*Task to complete*
The line that contains "of the Sun." marks the end: retype the data below exactly from its first line through that line.

(Records drawn from a dataset)
━━━━━━━━━━━━━━━━

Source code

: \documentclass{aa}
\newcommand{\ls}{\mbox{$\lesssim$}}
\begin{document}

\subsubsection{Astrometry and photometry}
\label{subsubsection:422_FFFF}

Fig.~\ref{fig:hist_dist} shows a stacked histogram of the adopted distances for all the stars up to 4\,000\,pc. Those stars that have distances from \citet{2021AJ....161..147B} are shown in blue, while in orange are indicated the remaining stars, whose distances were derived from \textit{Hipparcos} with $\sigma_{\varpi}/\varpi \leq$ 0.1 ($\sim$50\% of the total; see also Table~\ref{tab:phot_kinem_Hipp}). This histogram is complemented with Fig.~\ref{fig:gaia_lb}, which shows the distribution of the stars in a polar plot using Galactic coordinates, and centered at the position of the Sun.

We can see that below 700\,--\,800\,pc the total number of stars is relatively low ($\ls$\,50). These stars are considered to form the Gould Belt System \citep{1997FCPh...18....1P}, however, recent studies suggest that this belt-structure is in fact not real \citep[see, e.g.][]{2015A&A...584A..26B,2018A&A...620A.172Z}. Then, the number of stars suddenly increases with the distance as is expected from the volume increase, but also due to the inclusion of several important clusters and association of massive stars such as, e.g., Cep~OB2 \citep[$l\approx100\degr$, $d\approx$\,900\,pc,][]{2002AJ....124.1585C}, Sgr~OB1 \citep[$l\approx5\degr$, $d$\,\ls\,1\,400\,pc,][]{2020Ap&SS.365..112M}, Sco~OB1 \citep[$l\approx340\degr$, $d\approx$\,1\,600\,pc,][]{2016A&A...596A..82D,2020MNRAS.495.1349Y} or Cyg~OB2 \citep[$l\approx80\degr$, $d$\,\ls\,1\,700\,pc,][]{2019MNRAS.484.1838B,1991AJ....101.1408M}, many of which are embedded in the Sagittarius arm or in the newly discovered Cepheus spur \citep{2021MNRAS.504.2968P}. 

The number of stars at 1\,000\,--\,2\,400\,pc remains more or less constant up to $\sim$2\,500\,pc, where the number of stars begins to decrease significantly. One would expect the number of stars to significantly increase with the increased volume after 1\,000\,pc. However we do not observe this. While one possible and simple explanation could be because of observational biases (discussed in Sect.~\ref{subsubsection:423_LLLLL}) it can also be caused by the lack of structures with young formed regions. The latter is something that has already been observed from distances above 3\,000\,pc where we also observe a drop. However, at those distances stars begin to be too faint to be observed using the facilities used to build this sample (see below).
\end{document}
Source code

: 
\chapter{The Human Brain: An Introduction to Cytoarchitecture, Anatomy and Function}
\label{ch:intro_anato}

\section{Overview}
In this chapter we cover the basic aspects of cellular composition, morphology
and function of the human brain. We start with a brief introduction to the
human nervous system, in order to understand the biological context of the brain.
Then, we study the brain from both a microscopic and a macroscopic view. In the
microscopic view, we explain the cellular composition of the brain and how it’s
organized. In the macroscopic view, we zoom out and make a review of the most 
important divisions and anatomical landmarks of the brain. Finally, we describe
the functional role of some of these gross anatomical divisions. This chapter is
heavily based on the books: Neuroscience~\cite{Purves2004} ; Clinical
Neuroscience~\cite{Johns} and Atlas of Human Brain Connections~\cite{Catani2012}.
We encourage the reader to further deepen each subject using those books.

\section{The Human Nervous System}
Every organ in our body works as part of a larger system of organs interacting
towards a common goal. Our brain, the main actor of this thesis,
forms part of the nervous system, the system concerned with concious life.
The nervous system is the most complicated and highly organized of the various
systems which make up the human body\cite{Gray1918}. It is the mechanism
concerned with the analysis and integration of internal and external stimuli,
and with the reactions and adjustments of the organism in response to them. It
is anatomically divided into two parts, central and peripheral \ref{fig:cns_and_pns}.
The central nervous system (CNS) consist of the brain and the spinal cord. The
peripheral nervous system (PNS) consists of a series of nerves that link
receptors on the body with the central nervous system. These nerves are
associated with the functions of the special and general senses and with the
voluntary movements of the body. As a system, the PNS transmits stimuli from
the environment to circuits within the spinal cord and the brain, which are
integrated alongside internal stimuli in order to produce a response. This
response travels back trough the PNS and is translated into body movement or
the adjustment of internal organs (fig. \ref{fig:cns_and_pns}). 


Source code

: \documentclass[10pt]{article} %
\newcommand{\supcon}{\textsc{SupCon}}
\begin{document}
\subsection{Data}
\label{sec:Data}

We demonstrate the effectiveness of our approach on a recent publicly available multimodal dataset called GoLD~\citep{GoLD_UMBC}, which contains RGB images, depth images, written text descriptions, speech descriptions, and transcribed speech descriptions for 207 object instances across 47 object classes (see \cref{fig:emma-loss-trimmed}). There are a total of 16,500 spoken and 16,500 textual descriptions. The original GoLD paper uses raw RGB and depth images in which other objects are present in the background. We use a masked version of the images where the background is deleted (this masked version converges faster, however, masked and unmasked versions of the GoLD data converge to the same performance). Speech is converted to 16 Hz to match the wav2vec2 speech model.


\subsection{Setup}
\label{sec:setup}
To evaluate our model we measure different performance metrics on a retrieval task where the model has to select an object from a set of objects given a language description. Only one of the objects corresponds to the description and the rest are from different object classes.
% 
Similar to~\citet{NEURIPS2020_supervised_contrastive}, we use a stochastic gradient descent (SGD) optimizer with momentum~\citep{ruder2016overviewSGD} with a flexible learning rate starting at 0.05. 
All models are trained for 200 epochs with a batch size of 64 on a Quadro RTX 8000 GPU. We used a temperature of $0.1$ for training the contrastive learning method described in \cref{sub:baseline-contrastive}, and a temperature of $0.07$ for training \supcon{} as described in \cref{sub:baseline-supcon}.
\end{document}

━━━━━━━━━━━━━━━━

*Written solution*
Source code

: \documentclass{aa}
\newcommand{\ls}{\mbox{$\lesssim$}}
\begin{document}

\subsubsection{Astrometry and photometry}
\label{subsubsection:422_FFFF}

Fig.~\ref{fig:hist_dist} shows a stacked histogram of the adopted distances for all the stars up to 4\,000\,pc. Those stars that have distances from \citet{2021AJ....161..147B} are shown in blue, while in orange are indicated the remaining stars, whose distances were derived from \textit{Hipparcos} with $\sigma_{\varpi}/\varpi \leq$ 0.1 ($\sim$50\% of the total; see also Table~\ref{tab:phot_kinem_Hipp}). This histogram is complemented with Fig.~\ref{fig:gaia_lb}, which shows the distribution of the stars in a polar plot using Galactic coordinates, and centered at the position of the Sun.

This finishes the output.